Najlepiej niech zwolnią grafików, żeby szybko mógł ich zatrudnić ktoś inny i mogą zwijać interes.
Teraz się okaże (jak przy Konami), że firma zniewalała pracowników, robiła jakieś karty z wymaganym podbiciem godzin itp. "niewolnicze praktyki". News bez sensu, tanie szukanie sensacji jak w jakimś gównianym tabloidzie.
News o niczym. Normalka w każdym studiu, że po ukończeniu większych projektów ludzie są zwalniani, bo niby co mieliby robić?
Tytuł sugeruje, że źle się dzieje, ludzie wchodzą i reklamy klikają - jest biznes :)

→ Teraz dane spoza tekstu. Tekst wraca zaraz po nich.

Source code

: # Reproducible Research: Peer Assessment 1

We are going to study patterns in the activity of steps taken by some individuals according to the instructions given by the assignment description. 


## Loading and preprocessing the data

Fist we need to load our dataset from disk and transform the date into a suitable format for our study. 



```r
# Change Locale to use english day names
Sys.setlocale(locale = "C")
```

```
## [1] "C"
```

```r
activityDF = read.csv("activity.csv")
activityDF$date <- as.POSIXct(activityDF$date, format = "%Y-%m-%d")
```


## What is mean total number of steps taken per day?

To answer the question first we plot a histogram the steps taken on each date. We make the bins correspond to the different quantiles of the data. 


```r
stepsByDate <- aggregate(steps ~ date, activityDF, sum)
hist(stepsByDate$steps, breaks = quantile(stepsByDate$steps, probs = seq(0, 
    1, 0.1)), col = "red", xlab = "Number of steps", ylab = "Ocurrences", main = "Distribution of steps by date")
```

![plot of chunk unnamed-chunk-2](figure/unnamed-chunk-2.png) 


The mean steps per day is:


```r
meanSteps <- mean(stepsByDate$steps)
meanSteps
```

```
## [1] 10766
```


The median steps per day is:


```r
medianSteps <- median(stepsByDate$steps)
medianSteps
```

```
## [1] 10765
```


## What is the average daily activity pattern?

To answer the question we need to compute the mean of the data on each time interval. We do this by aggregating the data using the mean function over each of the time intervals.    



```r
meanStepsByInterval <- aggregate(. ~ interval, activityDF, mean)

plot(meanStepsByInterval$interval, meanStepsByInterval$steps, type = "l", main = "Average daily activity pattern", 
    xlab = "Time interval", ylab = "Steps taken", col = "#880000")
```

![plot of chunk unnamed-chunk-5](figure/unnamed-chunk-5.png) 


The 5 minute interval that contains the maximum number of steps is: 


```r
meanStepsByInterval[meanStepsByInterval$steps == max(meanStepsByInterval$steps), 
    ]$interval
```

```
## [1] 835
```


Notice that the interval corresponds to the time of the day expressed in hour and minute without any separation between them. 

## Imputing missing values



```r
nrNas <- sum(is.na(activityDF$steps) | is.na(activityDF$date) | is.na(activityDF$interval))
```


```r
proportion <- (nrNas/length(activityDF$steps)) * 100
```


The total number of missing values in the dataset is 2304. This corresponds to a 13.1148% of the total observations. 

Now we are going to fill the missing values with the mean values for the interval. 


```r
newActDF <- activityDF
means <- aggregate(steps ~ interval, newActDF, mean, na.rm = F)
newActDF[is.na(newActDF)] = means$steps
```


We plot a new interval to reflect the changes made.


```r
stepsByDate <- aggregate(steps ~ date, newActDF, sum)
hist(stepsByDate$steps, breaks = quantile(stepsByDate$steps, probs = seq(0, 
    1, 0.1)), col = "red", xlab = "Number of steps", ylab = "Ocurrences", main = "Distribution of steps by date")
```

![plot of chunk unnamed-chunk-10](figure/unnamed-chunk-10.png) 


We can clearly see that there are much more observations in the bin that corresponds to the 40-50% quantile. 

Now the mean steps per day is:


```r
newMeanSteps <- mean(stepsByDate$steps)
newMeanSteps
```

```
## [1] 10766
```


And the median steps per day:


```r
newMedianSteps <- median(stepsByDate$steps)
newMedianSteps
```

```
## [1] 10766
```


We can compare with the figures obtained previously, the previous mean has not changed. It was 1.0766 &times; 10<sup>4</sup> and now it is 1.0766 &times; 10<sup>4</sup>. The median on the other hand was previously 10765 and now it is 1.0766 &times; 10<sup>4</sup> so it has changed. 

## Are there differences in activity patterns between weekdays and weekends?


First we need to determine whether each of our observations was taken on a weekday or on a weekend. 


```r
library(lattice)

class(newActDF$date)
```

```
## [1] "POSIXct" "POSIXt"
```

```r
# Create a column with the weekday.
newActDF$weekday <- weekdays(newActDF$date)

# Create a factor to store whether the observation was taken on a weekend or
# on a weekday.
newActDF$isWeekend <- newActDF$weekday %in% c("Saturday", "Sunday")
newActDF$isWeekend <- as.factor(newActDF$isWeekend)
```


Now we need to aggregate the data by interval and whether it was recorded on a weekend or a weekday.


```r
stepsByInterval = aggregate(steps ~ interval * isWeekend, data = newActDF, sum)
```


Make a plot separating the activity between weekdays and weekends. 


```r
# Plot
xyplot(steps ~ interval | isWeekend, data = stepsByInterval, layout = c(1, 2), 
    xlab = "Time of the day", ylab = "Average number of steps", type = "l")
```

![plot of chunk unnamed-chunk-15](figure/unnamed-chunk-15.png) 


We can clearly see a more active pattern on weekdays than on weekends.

Przecież to nic nadzwyczajnego w światku developerów. Większość osób zatrudnionych do tworzenia gier ma umowy o dzieło bądź czasowe na okres trwania prac nad danym tytułem, nie są jedynym studiem które tak postępuje.
@Mortalking
Nie da się zwolnić kogoś na umowie o działo, bo nie jest twoim pracownikiem, a jak ktoś ma umowę na czas określony to się go nie zwalnia tylko kończy mu się umowa.
A do całej reszty zajebiście się wam tak mówi, że to norma i nie ma o czym gadać. Koniec projektu to zawsze stres, bo każdy liczy, że to nie on zostanie zwolniony. Ja nazwałbym to patologią branży, a nie normą. Co ciekawe znienawidzone przez większość DLC zapobiega właśnie takim sytuacjom.
b4r4n - oni sie tyle nachapia, ze juz sie tak o nich nie boj. Nowe zatrudnienie tez znajda bez problemu.